What to work on
The lines to be extracted run from the start of the listing through the line containing "D + \delta')\]"; copy them exactly and nothing else.

The data
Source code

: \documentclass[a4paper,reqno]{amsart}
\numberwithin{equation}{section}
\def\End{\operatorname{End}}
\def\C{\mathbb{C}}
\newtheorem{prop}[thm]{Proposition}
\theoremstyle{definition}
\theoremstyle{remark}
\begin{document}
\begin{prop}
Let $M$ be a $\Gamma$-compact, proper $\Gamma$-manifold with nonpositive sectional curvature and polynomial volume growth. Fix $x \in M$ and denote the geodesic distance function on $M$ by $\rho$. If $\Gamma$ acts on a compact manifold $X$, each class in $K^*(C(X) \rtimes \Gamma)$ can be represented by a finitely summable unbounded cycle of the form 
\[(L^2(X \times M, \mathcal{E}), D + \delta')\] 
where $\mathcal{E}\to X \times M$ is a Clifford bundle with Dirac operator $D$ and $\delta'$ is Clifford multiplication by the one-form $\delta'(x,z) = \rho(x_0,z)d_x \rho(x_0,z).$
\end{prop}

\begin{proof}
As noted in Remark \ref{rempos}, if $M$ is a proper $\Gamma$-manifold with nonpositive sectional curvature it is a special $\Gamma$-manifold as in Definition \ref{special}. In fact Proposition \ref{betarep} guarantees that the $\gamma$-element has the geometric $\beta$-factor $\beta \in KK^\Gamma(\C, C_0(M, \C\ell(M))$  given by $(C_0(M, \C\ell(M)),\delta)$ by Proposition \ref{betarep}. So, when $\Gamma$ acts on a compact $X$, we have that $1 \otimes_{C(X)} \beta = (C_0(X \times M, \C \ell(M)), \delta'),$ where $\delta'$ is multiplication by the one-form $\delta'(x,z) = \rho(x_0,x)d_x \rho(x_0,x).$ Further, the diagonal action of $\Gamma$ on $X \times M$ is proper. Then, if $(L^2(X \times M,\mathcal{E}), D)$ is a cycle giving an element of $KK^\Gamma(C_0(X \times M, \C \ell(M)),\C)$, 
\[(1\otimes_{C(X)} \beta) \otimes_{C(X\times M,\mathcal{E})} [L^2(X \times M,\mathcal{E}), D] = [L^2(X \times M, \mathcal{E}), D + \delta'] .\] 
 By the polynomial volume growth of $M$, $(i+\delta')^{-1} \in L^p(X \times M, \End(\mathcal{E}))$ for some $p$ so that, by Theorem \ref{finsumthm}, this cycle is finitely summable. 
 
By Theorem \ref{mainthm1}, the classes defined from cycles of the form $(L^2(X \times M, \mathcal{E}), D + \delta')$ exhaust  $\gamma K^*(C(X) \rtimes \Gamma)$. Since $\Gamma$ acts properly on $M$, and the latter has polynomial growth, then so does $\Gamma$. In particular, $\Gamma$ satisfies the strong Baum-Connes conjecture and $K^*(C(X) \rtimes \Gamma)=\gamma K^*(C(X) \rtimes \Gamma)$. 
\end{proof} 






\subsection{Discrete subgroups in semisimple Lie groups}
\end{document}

Output for this task
Source code

: \documentclass[a4paper,reqno]{amsart}
\numberwithin{equation}{section}
\def\End{\operatorname{End}}
\def\C{\mathbb{C}}
\newtheorem{prop}[thm]{Proposition}
\theoremstyle{definition}
\theoremstyle{remark}
\begin{document}
\begin{prop}
Let $M$ be a $\Gamma$-compact, proper $\Gamma$-manifold with nonpositive sectional curvature and polynomial volume growth. Fix $x \in M$ and denote the geodesic distance function on $M$ by $\rho$. If $\Gamma$ acts on a compact manifold $X$, each class in $K^*(C(X) \rtimes \Gamma)$ can be represented by a finitely summable unbounded cycle of the form 
\[(L^2(X \times M, \mathcal{E}), D + \delta')\] 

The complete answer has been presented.